What are the milestones that you plan to achieve within six months?
For us, it’s further maturing our pipeline, and closing and implementing our technology in more financial institutions. Continuing to onboard additional flagship clients in this area will continue to demonstrate to the market that we have both the expertise and the technological capability to drive consistent results. This will position us to organically build momentum and accelerate growth over the next couple of years.
What is the one piece of startup advice that you never got?
I wish I could have every person that we bring on board read “The Lean Startup,” by Eric Ries, to realize the importance of being judicious around investment –– and that evaluation and change is the norm, not the exception, as we adapt to our environment.
I wish I could have every person that we bring on board read “The Lean Startup,” by Eric Ries, to realize the importance of being judicious around investment –– and that evaluation and change is the norm, not the exception, as we adapt to our environment.

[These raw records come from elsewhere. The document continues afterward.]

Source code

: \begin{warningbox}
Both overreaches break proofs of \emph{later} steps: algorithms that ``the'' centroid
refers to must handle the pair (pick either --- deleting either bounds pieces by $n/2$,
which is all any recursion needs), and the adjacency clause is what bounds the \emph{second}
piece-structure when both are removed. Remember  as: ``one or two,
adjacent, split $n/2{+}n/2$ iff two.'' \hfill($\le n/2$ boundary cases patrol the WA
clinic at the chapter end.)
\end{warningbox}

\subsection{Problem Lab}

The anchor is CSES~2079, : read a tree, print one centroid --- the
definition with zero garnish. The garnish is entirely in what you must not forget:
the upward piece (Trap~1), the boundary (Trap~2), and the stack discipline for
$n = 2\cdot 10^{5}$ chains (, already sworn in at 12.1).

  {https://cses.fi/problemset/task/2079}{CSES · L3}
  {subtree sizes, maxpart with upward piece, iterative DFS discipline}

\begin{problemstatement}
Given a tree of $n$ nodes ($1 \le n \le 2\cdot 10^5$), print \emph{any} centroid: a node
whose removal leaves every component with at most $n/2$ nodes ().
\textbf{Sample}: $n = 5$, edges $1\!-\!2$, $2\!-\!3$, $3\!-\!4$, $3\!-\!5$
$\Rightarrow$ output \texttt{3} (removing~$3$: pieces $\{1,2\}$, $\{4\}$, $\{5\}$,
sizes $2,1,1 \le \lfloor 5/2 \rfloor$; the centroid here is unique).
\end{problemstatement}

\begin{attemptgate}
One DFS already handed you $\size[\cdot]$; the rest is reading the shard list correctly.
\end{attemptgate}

Everyone in business should have this mindset that all spend has to be seen as a form of investment.
If you could be put in touch with anyone in the New York community who would it be and why?
Michael Bloomberg. He’s created and executed a vision for the long term. Bloomberg was and is synonymous with critical data. He had a view of what would be important, created a business model, executed on it and has maintained its relevance ever since. He has stayed focused on his outcomes since the beginning. To me that’s incredible.

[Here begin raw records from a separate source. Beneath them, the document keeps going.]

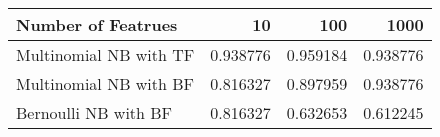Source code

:\begin{tabular}{lrrr}
\toprule
Number of Featrues &      10   &      100  &      1000 \\
\midrule
Multinomial NB with TF &  0.938776 &  0.959184 &  0.938776 \\
Multinomial NB with BF &  0.816327 &  0.897959 &  0.938776 \\
Bernoulli NB with BF   &  0.816327 &  0.632653 &  0.612245 \\
\bottomrule
\end{tabular}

Why did you launch in New York?
I’d like to give you a more sophisticated answer, but it’s because my cofounder and I live in New York. As a company, however, Exiger’s footprint now spans eight cities and six countries.
What’s your favorite restaurant in the city?
That’s a tough one. If I want to go out with people and guarantee them a great total experience, it’s Avra Madison. The food is amazing and unique, and the atmosphere is quintessential “New York.”